*** RECORDS FOR THE EXERCISE ***

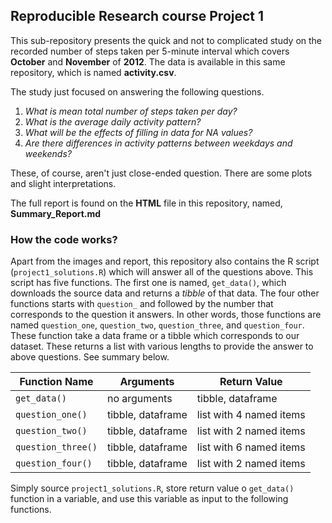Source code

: ## Reproducible Research course Project 1
This sub-repository presents the quick and not to complicated study on the recorded number of steps taken per 5-minute interval which covers **October** and **November** of **2012**.
The data is available in this same repository, which is named **activity.csv**.

The study just focused on answering the following questions.
1. *What is mean total number of steps taken per day?*
2. *What is the average daily activity pattern?*
3. *What will be the effects of filling in data for NA values?*
4. *Are there differences in activity patterns between weekdays and weekends?*

These, of course, aren't just close-ended question. There are some plots and slight interpretations.

The full report is found on the **HTML** file in this repository, named, **Summary_Report.md**

### How the code works?
Apart from the images and report, this repository also contains the R script (`project1_solutions.R`) which will answer all of the questions above. This script has five functions. The first one is named,
`get_data()`, which downloads the source data and returns a *tibble* of that data. The four other functions starts with `question_` and followed by the number that 
corresponds to the question it answers. In other words, those functions are named `question_one`, `question_two`, `question_three`, and `question_four`. These function take a data frame
or a tibble which corresponds to our dataset. These returns a list with various lengths to provide the answer to above questions. See summary below.

|Function Name                        |Arguments                        |Return Value                     |   
|-------------------------------------|---------------------------------|---------------------------------|
|`get_data()`                         |no arguments                     |tibble, dataframe                |
|`question_one()`                     |tibble, dataframe                |list with 4 named items          |
|`question_two()`                     |tibble, dataframe                |list with 2 named items          |
|`question_three()`                   |tibble, dataframe                |list with 6 named items          |
|`question_four()`                    |tibble, dataframe                |list with 2 named items          |

Simply source `project1_solutions.R`, store return value o `get_data()` function in a variable, and use this variable as input to the following functions.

*** End of RECORDS FOR THE EXERCISE ***

THE PROBLEM
Copy the lines above exactly and exclude every image.

THE ANSWER
Source code

: ## Reproducible Research course Project 1
This sub-repository presents the quick and not to complicated study on the recorded number of steps taken per 5-minute interval which covers **October** and **November** of **2012**.
The data is available in this same repository, which is named **activity.csv**.

The study just focused on answering the following questions.
1. *What is mean total number of steps taken per day?*
2. *What is the average daily activity pattern?*
3. *What will be the effects of filling in data for NA values?*
4. *Are there differences in activity patterns between weekdays and weekends?*

These, of course, aren't just close-ended question. There are some plots and slight interpretations.

The full report is found on the **HTML** file in this repository, named, **Summary_Report.md**

### How the code works?
Apart from the images and report, this repository also contains the R script (`project1_solutions.R`) which will answer all of the questions above. This script has five functions. The first one is named,
`get_data()`, which downloads the source data and returns a *tibble* of that data. The four other functions starts with `question_` and followed by the number that 
corresponds to the question it answers. In other words, those functions are named `question_one`, `question_two`, `question_three`, and `question_four`. These function take a data frame
or a tibble which corresponds to our dataset. These returns a list with various lengths to provide the answer to above questions. See summary below.

|Function Name                        |Arguments                        |Return Value                     |   
|-------------------------------------|---------------------------------|---------------------------------|
|`get_data()`                         |no arguments                     |tibble, dataframe                |
|`question_one()`                     |tibble, dataframe                |list with 4 named items          |
|`question_two()`                     |tibble, dataframe                |list with 2 named items          |
|`question_three()`                   |tibble, dataframe                |list with 6 named items          |
|`question_four()`                    |tibble, dataframe                |list with 2 named items          |

Simply source `project1_solutions.R`, store return value o `get_data()` function in a variable, and use this variable as input to the following functions.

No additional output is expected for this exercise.